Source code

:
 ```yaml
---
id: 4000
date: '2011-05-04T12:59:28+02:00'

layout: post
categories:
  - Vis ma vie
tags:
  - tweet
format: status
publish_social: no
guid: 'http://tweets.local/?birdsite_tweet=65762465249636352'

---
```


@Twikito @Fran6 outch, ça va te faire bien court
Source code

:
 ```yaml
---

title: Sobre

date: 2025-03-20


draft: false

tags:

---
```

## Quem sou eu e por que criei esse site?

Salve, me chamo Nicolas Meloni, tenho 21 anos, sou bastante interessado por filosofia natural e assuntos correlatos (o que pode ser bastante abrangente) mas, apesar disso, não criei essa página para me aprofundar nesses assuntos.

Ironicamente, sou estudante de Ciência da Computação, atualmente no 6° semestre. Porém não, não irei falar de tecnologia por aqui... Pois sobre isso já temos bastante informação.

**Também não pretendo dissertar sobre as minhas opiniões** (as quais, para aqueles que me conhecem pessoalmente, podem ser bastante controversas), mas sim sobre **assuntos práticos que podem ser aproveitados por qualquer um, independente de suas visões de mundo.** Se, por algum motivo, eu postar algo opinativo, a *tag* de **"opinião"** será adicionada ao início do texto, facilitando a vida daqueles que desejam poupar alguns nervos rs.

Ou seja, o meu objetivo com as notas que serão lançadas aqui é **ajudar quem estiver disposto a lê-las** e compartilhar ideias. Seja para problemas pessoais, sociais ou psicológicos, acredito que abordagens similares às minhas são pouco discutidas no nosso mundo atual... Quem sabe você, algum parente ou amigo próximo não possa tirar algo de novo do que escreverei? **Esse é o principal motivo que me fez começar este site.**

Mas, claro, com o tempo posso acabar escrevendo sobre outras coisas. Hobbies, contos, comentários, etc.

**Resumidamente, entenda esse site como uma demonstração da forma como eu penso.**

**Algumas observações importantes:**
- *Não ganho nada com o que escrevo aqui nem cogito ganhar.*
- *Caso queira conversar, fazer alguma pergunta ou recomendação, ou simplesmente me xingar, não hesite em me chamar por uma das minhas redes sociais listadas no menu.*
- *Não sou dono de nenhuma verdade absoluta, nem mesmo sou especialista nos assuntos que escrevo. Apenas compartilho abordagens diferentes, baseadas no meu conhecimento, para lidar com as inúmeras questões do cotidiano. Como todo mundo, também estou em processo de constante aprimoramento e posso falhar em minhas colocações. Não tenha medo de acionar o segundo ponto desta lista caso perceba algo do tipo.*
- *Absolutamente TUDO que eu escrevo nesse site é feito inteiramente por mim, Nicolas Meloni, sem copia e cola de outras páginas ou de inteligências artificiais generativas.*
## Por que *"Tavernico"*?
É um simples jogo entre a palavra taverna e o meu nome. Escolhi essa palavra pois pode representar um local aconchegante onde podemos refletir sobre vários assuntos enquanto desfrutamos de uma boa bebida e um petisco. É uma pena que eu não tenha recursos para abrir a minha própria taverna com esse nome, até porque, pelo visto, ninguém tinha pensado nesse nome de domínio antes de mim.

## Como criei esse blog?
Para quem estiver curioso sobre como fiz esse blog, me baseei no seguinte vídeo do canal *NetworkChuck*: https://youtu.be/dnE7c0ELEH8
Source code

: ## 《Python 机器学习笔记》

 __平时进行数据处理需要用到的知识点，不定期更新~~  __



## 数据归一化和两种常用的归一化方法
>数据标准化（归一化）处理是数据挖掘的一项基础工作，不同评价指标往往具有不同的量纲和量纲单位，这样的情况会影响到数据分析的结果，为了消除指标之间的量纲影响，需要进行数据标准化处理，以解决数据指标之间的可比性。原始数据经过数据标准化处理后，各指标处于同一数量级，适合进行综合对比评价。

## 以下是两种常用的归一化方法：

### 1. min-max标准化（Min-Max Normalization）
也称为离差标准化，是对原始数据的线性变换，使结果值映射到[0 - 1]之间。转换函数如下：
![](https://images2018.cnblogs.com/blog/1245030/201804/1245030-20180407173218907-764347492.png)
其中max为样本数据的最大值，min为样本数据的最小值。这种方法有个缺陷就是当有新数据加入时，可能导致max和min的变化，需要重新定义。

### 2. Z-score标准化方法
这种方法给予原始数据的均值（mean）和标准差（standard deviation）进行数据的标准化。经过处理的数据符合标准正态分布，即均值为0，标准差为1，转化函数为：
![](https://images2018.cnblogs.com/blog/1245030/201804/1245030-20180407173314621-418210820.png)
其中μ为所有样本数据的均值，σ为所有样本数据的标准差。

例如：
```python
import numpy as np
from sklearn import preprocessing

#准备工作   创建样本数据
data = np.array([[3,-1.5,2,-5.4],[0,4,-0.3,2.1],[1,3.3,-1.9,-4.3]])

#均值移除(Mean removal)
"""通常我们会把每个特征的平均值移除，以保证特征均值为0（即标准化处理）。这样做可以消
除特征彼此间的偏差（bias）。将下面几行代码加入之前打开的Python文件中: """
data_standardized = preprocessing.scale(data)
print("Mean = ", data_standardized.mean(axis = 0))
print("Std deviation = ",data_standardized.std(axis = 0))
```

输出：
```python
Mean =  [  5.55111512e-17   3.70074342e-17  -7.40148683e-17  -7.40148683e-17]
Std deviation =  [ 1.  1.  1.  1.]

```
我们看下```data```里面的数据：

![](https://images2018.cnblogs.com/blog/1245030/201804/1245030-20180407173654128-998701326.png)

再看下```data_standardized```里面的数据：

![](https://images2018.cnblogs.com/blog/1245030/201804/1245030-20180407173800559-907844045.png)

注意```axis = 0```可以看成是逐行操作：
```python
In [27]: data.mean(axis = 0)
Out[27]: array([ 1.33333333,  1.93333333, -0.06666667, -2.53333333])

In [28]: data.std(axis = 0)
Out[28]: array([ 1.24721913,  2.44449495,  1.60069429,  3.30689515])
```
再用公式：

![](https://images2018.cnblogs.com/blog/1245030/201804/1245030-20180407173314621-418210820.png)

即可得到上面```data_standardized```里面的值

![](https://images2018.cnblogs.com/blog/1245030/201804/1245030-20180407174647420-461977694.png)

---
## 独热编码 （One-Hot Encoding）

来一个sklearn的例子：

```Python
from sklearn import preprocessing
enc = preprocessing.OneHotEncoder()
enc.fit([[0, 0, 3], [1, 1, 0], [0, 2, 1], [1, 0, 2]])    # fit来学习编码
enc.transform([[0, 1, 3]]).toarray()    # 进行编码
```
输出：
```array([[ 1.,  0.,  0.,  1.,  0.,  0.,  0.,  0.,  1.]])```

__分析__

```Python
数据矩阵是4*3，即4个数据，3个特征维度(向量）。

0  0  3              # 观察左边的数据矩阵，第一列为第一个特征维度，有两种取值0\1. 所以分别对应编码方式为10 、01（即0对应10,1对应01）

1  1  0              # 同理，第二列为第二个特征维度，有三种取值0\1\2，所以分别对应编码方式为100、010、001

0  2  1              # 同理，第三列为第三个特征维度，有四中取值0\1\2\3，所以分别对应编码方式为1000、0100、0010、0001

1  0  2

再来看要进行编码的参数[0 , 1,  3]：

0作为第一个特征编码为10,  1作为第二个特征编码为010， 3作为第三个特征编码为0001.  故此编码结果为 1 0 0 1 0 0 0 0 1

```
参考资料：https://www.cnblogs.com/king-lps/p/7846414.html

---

=====

- [Description of the task] Lines that contain "aqui" should be pulled from the entries above and reported.

- [Answer section]
Ironicamente, sou estudante de Ciência da Computação, atualmente no 6° semestre. Porém não, não irei falar de tecnologia por aqui... Pois sobre isso já temos bastante informação.
Ou seja, o meu objetivo com as notas que serão lançadas aqui é **ajudar quem estiver disposto a lê-las** e compartilhar ideias. Seja para problemas pessoais, sociais ou psicológicos, acredito que abordagens similares às minhas são pouco discutidas no nosso mundo atual... Quem sabe você, algum parente ou amigo próximo não possa tirar algo de novo do que escreverei? **Esse é o principal motivo que me fez começar este site.**
- *Não ganho nada com o que escrevo aqui nem cogito ganhar.*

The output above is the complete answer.